Exercise brief: Every line with "outro" in it must be copied from the data.

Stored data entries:

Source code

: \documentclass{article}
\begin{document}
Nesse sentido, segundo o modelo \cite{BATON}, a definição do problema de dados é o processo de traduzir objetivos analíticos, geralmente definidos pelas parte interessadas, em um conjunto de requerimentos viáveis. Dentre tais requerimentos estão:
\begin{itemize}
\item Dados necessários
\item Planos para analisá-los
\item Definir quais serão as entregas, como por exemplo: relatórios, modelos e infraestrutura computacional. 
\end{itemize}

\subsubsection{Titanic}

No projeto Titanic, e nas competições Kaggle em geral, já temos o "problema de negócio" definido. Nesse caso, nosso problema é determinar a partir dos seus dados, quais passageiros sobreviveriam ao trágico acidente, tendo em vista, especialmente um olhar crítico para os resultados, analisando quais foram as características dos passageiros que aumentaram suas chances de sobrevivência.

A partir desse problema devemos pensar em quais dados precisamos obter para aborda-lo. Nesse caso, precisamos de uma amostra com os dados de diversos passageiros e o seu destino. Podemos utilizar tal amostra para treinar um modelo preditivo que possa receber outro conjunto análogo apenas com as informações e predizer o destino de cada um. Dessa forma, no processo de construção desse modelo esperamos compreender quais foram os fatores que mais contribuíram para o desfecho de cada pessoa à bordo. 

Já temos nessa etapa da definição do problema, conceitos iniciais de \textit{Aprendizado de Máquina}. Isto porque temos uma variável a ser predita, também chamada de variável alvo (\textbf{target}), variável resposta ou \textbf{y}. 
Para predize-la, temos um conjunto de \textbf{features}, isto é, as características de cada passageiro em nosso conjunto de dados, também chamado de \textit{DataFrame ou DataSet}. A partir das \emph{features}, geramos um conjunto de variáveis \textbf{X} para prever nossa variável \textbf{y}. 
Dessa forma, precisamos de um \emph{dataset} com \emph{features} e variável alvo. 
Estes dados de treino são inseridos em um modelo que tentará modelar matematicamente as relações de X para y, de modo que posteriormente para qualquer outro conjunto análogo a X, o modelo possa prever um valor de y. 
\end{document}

Task response:
A partir desse problema devemos pensar em quais dados precisamos obter para aborda-lo. Nesse caso, precisamos de uma amostra com os dados de diversos passageiros e o seu destino. Podemos utilizar tal amostra para treinar um modelo preditivo que possa receber outro conjunto análogo apenas com as informações e predizer o destino de cada um. Dessa forma, no processo de construção desse modelo esperamos compreender quais foram os fatores que mais contribuíram para o desfecho de cada pessoa à bordo. 
Estes dados de treino são inseridos em um modelo que tentará modelar matematicamente as relações de X para y, de modo que posteriormente para qualquer outro conjunto análogo a X, o modelo possa prever um valor de y. 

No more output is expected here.